Kunden-Sharing
Autoren: Falko Blask
Quelle: IW internet world, Heft 12/2004, S. 32-35
Wohl jedes Unternehmen hat sicherlich den Wunsch seine bestehende Kundendatenbank möglichst schnell zu vergrößern. Um diese Ziel zu erreichen, kann man natürlich Adressen bei professionellen Kontakt-Dealern bzw. Information Marketing Providern kaufen. Alternativ können sich aber auch mehrer Unternehmen zusammenschließen, um ihrer Kundeninformationen auszutauschen.
Das Unternehmen Loyalty Partner aus München, Erfinder der Payback-Karte, zeigt wie man durch Kooperation in der Kundenverwaltung erfolgreich Kunden teilen kann. Seit dem Jahr 2000 sind mehr als 25 Millionen Rabattkarten in Umlauf. Damit ist Payback aber auch bei Verbraucherschützern in Kritik geraten. Die Verbraucherschützer beklagen, dass bei Beantragung der Kundenkarten Daten erhoben werden, die für das Bonusprogramm nicht notwendig sind sondern nur zur Erstellung von Kundenprofilen gebraucht werden. Hierzu gehören z. B. Geburtsdatum, Telefonnummer, E-Mail-Adresse und Angaben zu Einkommen, Beruf und Interessen.

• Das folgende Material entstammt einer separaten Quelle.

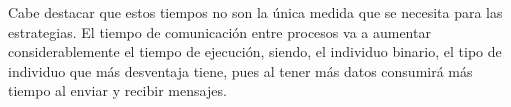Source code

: 		
		
		
		
		Cabe destacar que estos tiempos no son la única medida que se necesita para las estrategias. El tiempo de comunicación entre procesos va a aumentar considerablemente el tiempo de ejecución, siendo, el individuo binario, el tipo de individuo que más desventaja tiene, pues al tener más datos consumirá más tiempo al enviar y recibir mensajes.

Loyalty Partner sieht dies jedoch anders, besitzt doch nur das Unternehmen die Kundendaten, das den Kunden auch akquiriert hat. So werden z.B. Daten von Real-Kunden nicht an dm weitergegeben und umgekehrt. Allerdings hat dm die Möglichkeit die Real-Kunden über Payback anzuschreiben. Loyalty Partner weiß z. B. auch nicht, welche Produkte der Kunde genau eingekauft hat, sondern kann nur sagen wer wo gekauft und wie viele Punkte bekommen hat.
Bisher wird im Bereich CRM nur im begrenzten Umfang auf Daten anderer Unternehmen zurückgegriffen. So werden Kundendaten nur mit Firmen geteilt, die die eigene Produktpalette ergänzen, also in der Wertschöpfungskette vor- oder nachgelagert sind bzw. Vertriebspartnern sind.
Bei allen Möglichkeiten die CRM bietet sollte die Furcht der Kunden vor Bespitzelung bedacht werden. Insbesondere kritische Kunden mit ausgedehnter Web-Aktivität wollen sich nicht als gläserne Surfer missbraucht sehen. So wurde z.B. festgestellt, dass Kunden die mit einem CRM-System betreut wurden und damit regelmäßig Anrufe oder Anschreiben erhalten sich belästigt fühlten. Die beste Kundenbetreuung kann daher bedeuten, den Kunden lieber in Ruhe zu lassen.